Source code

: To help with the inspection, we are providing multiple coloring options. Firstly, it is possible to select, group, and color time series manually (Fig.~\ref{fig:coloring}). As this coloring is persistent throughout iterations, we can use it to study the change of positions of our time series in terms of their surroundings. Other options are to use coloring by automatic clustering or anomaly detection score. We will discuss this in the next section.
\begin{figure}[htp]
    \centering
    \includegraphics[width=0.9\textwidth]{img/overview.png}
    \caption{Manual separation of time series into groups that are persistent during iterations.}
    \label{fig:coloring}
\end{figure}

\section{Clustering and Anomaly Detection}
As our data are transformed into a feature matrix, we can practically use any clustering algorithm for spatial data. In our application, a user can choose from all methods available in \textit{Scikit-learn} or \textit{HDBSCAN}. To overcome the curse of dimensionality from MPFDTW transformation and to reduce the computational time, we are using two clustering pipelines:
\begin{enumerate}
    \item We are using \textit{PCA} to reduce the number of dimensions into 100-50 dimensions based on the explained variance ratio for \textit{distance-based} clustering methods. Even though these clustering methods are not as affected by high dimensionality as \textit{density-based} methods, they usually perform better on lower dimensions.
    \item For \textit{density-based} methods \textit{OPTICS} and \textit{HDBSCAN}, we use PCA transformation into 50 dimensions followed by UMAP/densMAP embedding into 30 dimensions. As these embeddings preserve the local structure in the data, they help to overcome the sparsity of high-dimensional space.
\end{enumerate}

→ Task requirements:
Nothing in the entries should be left out; please reproduce them all exactly.

→ Response to this exercise:
Source code

: To help with the inspection, we are providing multiple coloring options. Firstly, it is possible to select, group, and color time series manually (Fig.~\ref{fig:coloring}). As this coloring is persistent throughout iterations, we can use it to study the change of positions of our time series in terms of their surroundings. Other options are to use coloring by automatic clustering or anomaly detection score. We will discuss this in the next section.
\begin{figure}[htp]
    \centering
    \includegraphics[width=0.9\textwidth]{img/overview.png}
    \caption{Manual separation of time series into groups that are persistent during iterations.}
    \label{fig:coloring}
\end{figure}

\section{Clustering and Anomaly Detection}
As our data are transformed into a feature matrix, we can practically use any clustering algorithm for spatial data. In our application, a user can choose from all methods available in \textit{Scikit-learn} or \textit{HDBSCAN}. To overcome the curse of dimensionality from MPFDTW transformation and to reduce the computational time, we are using two clustering pipelines:
\begin{enumerate}
    \item We are using \textit{PCA} to reduce the number of dimensions into 100-50 dimensions based on the explained variance ratio for \textit{distance-based} clustering methods. Even though these clustering methods are not as affected by high dimensionality as \textit{density-based} methods, they usually perform better on lower dimensions.
    \item For \textit{density-based} methods \textit{OPTICS} and \textit{HDBSCAN}, we use PCA transformation into 50 dimensions followed by UMAP/densMAP embedding into 30 dimensions. As these embeddings preserve the local structure in the data, they help to overcome the sparsity of high-dimensional space.
\end{enumerate}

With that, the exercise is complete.